Ted Allrich is the founder of The Online Investor and author of the just released book: Comfort Zone Investing: Build Wealth And Sleep Well At Night. In this weekly column, he'll offer advice to investors who are just getting started.
With certain sectors of the market collapsed, many smart investors are starting to do more than homework. They're buying stocks in small amounts, building positions for a time when the economy is once again in a growth mode. Make no mistake: the economy will recover. It has ever since 1776. What is unknown is when. If you want to see what some of the "smart" money is buying, check out these stocks.
The one common element they all share: compelling valuations, either in an absolute sense, meaning their prices are the lowest in years or a relative one, meaning they're selling for valuations that are the cheapest they've been in some time. Some have P/E ratios not seen in a decade. Others are selling well below book value.
You'll also find some have specific problems such as lawsuits or subprime holdings or some other reason for why their prices are so low (relatively or absolutely). You need to sift through those and determine how comfortable you are with that risk. Some of these have no specific reason at all for lower prices. They're just down because investors are selling everything, no matter what the prospects for the company.
These are all very large stocks with plenty of capital. While no company is safe from a major disaster, these stocks should be able to withstand any exogenous blow and recover, then once again lead. Some have already rebounded well off their lows, as much as 50%. But they've fallen so far that they still have a great deal of room to reach "fair value".

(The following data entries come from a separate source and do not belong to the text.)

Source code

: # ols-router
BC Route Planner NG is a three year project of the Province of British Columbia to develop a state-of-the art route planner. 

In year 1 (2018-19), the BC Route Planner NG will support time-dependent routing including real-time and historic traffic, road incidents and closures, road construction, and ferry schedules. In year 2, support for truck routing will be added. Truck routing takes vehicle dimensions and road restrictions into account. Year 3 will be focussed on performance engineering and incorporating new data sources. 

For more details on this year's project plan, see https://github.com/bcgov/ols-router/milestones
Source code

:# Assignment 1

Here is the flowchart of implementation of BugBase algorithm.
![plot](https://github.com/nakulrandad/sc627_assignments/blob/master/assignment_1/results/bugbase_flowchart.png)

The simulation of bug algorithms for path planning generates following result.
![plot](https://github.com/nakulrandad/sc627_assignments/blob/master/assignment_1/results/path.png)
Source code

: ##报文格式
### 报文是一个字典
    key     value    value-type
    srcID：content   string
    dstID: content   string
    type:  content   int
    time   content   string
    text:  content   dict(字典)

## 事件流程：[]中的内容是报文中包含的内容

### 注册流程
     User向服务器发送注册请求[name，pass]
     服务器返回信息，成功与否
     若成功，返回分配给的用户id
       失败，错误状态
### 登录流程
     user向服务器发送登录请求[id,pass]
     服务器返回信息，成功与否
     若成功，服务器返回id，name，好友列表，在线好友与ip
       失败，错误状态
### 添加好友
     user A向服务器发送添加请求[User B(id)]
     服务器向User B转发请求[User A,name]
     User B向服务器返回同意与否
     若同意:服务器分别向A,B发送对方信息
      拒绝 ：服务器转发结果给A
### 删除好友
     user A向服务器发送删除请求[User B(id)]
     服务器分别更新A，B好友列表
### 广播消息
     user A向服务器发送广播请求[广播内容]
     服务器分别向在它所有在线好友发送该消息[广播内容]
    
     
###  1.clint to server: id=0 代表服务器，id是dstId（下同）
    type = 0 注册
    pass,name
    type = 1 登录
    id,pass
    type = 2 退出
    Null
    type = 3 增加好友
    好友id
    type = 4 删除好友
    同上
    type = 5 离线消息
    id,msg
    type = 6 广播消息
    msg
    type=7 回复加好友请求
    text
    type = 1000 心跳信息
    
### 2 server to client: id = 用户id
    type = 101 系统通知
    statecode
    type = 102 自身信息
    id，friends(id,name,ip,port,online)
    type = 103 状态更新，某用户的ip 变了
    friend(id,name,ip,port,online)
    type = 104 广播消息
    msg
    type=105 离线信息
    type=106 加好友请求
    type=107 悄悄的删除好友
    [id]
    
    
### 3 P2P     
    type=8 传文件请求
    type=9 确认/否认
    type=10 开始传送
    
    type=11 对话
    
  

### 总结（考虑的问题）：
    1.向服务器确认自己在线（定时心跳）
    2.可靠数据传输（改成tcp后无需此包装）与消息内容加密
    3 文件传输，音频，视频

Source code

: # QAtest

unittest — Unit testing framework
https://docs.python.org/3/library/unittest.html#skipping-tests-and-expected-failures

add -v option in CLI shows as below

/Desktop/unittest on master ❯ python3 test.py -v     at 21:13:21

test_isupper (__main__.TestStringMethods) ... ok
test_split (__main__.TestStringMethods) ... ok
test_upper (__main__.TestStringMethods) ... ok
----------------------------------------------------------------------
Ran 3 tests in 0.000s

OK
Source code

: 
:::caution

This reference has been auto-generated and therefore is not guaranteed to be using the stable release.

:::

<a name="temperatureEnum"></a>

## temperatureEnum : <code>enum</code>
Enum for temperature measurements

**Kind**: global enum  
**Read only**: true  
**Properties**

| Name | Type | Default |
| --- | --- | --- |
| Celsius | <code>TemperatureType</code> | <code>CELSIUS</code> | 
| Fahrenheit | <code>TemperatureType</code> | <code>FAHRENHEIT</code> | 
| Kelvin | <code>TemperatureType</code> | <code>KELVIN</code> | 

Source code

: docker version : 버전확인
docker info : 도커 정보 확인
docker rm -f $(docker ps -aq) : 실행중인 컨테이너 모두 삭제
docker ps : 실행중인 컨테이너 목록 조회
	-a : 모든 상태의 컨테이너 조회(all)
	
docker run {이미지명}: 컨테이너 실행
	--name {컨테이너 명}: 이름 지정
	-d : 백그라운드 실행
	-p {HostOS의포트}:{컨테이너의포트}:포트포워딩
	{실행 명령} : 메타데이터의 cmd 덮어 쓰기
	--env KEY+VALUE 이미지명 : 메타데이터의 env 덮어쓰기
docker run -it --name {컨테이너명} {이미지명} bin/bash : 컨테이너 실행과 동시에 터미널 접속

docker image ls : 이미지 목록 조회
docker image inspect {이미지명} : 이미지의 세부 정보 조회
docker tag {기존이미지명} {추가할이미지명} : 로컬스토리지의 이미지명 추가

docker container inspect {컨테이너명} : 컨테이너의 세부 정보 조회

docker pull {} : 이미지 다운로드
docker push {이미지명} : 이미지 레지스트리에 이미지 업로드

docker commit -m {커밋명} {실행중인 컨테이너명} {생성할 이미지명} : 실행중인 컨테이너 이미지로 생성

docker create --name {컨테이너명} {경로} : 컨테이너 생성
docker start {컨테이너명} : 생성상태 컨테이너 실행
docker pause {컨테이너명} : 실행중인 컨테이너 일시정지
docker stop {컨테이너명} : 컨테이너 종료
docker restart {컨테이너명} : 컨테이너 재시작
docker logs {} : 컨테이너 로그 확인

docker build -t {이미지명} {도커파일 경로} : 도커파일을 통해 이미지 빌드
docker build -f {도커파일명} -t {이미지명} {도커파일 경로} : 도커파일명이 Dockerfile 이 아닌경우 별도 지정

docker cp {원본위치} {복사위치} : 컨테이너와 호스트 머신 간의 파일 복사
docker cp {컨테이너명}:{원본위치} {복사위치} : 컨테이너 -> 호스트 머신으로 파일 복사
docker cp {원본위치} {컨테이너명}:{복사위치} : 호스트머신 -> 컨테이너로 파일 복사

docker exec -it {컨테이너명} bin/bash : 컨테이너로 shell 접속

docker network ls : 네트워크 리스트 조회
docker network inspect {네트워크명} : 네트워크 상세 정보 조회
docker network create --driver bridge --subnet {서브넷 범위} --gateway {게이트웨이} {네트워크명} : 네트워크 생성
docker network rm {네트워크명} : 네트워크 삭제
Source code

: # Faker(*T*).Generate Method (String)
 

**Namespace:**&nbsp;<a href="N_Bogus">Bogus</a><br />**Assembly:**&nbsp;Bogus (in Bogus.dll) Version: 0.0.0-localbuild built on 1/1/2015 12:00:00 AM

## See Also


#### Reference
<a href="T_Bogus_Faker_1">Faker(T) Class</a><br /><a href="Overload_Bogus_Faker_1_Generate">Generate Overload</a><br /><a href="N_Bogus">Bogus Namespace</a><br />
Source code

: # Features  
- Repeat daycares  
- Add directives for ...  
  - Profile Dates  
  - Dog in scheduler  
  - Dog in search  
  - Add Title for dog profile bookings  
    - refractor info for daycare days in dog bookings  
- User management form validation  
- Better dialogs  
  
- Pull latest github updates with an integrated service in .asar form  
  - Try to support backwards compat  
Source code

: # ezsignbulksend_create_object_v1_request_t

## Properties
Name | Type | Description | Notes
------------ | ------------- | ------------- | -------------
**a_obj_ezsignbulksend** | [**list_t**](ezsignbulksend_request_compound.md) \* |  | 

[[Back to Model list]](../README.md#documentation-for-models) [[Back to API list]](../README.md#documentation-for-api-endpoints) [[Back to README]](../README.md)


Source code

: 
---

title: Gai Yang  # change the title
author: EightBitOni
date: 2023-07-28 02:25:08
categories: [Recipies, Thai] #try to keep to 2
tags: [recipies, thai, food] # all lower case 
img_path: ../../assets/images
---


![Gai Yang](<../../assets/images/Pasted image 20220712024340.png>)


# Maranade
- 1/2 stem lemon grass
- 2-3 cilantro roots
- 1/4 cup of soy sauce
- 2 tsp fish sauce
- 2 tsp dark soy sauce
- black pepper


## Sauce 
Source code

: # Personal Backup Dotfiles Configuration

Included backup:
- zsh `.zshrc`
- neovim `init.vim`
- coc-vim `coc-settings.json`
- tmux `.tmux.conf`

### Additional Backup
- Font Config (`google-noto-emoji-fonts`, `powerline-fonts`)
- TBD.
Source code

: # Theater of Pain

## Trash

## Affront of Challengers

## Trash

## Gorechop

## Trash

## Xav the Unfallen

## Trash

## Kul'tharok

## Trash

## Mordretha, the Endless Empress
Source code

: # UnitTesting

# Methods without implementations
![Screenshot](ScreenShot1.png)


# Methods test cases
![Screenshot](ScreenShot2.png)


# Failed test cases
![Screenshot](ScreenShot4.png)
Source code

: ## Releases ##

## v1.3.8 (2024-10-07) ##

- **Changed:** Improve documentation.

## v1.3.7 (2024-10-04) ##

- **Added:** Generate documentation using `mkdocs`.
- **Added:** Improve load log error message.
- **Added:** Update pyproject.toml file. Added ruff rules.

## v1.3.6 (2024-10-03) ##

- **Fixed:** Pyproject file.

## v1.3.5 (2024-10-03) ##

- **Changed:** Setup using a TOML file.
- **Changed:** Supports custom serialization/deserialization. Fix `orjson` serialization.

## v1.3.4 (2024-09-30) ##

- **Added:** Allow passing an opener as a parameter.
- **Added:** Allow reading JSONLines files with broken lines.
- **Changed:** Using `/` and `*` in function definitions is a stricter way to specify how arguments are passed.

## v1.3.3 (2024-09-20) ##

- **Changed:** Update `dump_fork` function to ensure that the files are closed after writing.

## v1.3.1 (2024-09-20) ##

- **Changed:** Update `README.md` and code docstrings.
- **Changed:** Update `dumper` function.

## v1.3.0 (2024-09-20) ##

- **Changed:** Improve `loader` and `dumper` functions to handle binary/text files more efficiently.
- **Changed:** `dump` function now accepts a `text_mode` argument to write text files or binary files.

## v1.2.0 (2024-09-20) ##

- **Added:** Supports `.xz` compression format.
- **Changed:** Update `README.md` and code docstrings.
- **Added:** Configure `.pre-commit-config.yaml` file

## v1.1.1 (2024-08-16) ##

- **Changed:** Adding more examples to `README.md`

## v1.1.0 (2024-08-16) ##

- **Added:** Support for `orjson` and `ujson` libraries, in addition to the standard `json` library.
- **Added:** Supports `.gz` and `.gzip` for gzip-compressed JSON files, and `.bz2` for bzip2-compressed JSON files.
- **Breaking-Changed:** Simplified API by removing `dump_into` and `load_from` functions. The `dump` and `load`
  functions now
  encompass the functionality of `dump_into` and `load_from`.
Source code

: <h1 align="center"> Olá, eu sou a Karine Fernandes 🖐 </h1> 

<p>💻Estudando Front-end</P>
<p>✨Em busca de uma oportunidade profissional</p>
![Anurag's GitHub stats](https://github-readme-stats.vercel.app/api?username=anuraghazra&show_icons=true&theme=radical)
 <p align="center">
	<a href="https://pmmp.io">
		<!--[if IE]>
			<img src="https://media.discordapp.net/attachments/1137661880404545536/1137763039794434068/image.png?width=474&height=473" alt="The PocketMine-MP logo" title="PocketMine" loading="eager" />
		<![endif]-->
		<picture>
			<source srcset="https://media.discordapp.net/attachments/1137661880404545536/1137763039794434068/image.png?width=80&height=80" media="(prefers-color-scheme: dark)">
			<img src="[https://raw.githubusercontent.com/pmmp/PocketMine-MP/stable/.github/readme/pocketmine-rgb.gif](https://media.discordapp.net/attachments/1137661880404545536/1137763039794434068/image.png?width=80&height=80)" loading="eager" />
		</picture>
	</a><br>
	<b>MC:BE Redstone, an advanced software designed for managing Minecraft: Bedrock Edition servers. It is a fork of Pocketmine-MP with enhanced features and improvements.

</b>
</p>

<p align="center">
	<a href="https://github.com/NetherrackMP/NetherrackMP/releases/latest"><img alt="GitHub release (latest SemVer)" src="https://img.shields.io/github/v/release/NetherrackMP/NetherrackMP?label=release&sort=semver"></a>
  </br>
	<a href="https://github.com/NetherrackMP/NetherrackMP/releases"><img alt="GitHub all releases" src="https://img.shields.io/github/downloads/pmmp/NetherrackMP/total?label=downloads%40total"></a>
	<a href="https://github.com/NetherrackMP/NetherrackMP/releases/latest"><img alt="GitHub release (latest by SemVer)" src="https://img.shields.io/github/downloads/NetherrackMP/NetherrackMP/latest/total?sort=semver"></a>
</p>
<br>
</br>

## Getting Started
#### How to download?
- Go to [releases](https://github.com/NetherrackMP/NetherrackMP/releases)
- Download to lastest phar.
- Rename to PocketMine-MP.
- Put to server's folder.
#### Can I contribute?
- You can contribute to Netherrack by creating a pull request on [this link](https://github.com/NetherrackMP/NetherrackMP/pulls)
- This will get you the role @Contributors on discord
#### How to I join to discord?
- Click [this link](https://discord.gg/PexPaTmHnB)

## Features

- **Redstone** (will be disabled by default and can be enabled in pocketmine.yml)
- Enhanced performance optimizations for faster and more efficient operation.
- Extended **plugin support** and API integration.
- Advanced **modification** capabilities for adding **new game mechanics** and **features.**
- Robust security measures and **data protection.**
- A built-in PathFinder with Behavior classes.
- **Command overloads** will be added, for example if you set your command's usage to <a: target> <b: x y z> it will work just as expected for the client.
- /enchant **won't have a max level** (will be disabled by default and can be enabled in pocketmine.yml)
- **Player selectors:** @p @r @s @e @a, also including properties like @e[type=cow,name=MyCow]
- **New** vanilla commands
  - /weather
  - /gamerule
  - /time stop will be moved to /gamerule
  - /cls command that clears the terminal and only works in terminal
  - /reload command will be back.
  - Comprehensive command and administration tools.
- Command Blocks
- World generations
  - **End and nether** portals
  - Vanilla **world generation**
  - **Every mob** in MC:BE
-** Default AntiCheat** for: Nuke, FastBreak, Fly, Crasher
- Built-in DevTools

The overriding sentiment for investors is that a recession is either going on right now, or there is about to be one. That is already priced into these stocks. If the news gets worse, these will go down more. But most likely not too much more. They've already been hit hard. A portfolio filled with these names should perform admirably over the next few years.
Don't rush out and buy these names just because they're on a list. You need to know each story, be comfortable with a company's prospects, then buy a small amount of several of them. Simply buying one will not be the best approach. Diversification is the key to success.
There are many stocks representing good value. This list is by no means complete. But these stocks will give you specific companies to consider and spark your thinking into related areas.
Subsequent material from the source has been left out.